Dejó lo que estaba haciendo y se acercó al rincón de la sala en que me encontraba.

—¿Qué ocurre? —preguntó.

Le pasé uno de los huesos.

—¿Sabes qué extremo ha sido cortado con la sierra Stryker?

Fielding frunció el entrecejo y dio varias vueltas al hueso para mirarlo por ambos extremos.

—¿Lo marcaste?

—Para indicar la derecha y la izquierda, pero nada más —respondí—. Debería haberlo hecho. Normalmente está tan claro cuál es cada extremo que no es necesario indicarlo.

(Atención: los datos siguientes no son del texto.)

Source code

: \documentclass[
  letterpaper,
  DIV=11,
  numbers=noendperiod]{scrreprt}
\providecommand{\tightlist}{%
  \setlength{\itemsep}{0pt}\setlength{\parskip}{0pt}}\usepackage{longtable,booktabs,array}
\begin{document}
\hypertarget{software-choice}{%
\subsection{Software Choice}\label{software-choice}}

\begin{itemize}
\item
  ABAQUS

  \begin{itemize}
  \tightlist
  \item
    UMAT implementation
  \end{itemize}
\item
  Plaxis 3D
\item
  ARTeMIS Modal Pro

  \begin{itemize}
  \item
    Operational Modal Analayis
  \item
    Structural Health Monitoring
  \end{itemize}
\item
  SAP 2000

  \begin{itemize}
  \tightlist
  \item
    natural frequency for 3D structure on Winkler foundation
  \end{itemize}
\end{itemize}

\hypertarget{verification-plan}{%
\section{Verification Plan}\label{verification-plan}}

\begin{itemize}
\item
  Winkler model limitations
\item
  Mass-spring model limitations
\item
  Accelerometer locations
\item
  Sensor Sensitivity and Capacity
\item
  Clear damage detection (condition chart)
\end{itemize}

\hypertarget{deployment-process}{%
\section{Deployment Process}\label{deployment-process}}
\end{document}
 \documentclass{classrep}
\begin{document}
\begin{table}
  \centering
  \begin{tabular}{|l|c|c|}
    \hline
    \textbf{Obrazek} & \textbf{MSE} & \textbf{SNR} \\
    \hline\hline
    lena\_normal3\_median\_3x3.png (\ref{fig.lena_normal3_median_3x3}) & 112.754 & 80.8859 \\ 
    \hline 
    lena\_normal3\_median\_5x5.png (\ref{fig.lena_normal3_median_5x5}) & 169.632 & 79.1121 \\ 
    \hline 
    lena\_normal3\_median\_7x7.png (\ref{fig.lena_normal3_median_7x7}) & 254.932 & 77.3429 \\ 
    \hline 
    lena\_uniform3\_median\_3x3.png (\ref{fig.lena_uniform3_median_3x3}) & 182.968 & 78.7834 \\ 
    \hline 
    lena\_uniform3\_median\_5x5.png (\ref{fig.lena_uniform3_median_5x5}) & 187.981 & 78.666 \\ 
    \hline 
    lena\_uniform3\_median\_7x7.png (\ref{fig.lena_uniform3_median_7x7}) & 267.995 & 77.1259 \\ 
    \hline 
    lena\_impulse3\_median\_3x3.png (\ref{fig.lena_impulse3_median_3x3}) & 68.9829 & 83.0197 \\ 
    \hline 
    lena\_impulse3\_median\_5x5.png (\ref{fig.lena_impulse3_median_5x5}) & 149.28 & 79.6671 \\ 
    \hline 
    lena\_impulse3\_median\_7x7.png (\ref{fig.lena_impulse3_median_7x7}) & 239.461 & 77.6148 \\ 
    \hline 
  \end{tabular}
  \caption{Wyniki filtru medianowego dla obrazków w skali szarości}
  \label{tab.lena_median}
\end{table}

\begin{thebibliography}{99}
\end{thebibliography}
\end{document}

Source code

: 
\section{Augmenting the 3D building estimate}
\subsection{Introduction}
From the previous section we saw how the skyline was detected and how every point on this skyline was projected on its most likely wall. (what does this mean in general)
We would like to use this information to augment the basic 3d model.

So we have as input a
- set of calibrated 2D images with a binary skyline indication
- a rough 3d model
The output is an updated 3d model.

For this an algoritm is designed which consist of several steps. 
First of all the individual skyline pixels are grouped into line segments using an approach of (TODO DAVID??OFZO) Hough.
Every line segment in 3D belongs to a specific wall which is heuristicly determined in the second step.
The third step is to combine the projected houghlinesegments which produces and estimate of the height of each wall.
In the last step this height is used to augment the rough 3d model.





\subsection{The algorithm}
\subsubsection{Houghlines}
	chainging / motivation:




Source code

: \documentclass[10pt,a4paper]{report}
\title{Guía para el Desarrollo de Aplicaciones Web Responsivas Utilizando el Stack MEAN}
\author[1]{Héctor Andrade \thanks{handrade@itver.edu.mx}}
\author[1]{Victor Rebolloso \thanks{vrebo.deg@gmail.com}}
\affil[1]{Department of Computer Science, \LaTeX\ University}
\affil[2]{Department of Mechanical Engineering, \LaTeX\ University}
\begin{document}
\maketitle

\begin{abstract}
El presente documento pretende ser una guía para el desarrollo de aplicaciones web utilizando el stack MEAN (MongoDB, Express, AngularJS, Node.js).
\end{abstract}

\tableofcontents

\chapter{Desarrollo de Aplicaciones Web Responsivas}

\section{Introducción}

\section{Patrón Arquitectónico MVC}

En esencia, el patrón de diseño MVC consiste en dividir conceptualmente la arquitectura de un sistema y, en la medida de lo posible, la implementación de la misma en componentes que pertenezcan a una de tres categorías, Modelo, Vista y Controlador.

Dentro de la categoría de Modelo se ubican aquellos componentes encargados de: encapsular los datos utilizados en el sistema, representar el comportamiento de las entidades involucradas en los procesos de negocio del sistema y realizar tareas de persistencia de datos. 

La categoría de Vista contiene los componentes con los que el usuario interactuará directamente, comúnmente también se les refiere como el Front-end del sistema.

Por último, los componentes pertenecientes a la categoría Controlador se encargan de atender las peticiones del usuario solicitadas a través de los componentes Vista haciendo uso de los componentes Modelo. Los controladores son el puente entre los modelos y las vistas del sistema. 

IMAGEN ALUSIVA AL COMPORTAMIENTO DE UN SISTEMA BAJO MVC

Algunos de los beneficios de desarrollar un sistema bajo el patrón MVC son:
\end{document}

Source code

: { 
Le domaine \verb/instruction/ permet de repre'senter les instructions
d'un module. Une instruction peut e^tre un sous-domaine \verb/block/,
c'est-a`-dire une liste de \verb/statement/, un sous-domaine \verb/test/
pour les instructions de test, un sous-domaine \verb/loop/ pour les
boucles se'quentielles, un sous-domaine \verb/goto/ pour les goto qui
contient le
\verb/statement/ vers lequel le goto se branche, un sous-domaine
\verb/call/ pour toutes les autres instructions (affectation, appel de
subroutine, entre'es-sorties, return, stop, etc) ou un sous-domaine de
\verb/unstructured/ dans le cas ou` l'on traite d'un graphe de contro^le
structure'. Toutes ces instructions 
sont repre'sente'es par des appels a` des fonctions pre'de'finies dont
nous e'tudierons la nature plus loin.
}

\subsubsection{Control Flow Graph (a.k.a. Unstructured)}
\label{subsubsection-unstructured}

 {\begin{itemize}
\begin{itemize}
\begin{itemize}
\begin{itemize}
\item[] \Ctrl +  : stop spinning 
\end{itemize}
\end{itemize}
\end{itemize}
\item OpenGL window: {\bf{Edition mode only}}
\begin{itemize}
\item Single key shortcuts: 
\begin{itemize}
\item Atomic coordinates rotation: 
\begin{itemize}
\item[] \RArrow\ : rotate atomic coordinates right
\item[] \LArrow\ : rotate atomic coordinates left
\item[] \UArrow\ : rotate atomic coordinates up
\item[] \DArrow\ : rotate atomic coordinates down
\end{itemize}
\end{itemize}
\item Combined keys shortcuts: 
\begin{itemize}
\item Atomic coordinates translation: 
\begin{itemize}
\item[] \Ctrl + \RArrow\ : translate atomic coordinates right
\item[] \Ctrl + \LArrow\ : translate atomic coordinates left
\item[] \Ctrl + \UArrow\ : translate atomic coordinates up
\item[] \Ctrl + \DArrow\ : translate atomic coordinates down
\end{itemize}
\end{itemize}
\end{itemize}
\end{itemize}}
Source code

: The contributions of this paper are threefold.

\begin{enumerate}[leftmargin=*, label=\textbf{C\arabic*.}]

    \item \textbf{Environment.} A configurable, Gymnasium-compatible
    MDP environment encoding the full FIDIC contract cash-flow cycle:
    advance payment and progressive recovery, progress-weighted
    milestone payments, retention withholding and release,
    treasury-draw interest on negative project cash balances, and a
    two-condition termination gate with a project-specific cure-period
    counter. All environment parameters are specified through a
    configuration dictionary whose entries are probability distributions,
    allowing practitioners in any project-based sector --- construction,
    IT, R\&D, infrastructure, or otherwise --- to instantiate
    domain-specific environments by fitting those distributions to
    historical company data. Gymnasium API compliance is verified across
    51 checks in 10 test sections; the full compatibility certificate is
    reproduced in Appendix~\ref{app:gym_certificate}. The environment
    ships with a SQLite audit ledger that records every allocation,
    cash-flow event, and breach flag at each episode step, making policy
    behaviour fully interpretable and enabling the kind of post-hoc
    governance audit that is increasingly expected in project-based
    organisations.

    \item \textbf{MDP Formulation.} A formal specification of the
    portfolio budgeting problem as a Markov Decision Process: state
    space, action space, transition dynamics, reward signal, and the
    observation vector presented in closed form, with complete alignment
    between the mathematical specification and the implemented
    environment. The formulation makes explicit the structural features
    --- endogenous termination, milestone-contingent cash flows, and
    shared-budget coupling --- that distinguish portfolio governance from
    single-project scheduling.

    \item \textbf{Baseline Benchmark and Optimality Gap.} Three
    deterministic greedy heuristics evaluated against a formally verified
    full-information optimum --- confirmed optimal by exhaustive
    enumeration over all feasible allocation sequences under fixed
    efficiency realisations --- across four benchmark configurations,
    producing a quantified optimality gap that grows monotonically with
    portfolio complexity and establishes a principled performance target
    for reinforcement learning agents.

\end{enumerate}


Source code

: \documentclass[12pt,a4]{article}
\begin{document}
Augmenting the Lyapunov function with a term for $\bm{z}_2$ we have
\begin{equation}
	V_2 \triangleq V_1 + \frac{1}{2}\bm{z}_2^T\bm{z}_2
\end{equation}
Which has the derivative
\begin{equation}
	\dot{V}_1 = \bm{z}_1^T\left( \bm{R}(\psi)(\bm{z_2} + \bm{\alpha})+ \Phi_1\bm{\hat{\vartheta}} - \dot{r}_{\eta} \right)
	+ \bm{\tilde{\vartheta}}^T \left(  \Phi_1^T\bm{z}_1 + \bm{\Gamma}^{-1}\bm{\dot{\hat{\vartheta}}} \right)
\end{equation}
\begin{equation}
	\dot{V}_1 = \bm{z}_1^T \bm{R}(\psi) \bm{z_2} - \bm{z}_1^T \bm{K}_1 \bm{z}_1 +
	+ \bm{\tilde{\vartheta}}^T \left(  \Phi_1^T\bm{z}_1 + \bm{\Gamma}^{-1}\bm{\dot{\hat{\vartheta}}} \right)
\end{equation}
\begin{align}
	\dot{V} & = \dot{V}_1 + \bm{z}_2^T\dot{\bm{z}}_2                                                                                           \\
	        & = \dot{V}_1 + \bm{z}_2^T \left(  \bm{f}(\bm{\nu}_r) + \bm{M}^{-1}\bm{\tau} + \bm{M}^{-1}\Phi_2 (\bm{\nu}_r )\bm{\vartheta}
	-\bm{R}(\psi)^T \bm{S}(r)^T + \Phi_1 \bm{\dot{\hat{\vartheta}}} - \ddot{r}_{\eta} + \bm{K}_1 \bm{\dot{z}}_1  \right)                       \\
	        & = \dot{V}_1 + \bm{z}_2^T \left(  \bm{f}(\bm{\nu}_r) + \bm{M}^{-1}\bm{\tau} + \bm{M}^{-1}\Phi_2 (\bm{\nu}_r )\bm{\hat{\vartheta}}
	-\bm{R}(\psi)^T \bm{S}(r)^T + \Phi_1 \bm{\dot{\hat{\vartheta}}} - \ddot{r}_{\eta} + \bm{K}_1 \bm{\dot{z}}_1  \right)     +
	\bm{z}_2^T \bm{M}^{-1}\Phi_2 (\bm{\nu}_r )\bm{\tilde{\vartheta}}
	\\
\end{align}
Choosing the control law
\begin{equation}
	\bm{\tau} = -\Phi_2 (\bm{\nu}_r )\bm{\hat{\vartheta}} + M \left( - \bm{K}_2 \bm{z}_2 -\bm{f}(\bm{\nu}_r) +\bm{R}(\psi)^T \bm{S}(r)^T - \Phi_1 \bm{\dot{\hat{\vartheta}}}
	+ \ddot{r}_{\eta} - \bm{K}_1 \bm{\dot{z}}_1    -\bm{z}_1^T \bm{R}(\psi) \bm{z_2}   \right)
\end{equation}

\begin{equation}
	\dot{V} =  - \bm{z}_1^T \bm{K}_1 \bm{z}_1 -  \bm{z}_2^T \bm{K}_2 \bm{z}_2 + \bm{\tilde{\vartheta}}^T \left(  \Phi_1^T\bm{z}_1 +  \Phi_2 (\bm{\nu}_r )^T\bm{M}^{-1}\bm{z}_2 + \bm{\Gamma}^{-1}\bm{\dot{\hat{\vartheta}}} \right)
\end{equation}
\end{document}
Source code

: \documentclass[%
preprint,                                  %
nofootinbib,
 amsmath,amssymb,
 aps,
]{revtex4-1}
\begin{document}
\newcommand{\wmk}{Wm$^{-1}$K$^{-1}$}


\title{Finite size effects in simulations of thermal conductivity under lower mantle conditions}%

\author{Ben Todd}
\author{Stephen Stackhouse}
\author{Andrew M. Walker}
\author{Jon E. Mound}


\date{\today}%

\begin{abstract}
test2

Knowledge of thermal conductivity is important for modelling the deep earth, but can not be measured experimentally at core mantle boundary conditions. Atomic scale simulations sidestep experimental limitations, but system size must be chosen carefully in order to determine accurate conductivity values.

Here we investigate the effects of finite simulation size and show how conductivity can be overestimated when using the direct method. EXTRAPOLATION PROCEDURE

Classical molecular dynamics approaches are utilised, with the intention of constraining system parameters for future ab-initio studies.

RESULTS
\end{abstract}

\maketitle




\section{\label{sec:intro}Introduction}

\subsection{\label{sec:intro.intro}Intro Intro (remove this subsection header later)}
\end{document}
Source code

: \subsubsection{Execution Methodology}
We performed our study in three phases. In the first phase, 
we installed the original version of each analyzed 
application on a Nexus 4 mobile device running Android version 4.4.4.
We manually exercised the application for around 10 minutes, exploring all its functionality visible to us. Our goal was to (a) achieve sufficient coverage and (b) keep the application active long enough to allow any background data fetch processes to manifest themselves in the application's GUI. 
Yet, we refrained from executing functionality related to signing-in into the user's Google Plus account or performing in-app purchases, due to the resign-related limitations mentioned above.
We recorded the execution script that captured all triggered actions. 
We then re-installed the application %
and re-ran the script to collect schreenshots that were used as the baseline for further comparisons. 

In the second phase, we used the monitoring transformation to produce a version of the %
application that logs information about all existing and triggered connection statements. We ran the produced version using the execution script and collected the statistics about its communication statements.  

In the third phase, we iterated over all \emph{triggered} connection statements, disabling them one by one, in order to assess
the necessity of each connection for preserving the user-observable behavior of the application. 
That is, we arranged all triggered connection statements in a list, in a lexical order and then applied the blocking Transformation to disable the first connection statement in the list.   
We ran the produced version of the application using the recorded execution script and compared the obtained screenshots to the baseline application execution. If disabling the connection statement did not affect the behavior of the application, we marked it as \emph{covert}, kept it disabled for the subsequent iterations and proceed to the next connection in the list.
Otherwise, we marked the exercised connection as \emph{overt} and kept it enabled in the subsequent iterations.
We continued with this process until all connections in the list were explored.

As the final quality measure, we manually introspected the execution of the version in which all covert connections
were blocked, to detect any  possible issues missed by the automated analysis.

—No soy ningún experto, pero aun así diría que todos estos cortes han sido hechos con la misma sierra. —Me devolvió el hueso y lo metí en una bolsa de pruebas que luego precinté—. De todos modos, tienes que llevárselos a David Canter, ¿no?

—Va a enfadarse conmigo cuando se los enseñe —dije.

6

M
i casa era un edificio de piedra situado en las afueras de Windsor Farms, un antiguo barrio de Richmond con calles de nombres ingleses y construcciones de estilo tudor y georgiano que algunos llamarían mansiones. Había luces encendidas en las ventanas cuando pasé; al otro lado de los cristales se veían lámparas araña, muebles elegantes y gente moviéndose o viendo la televisión.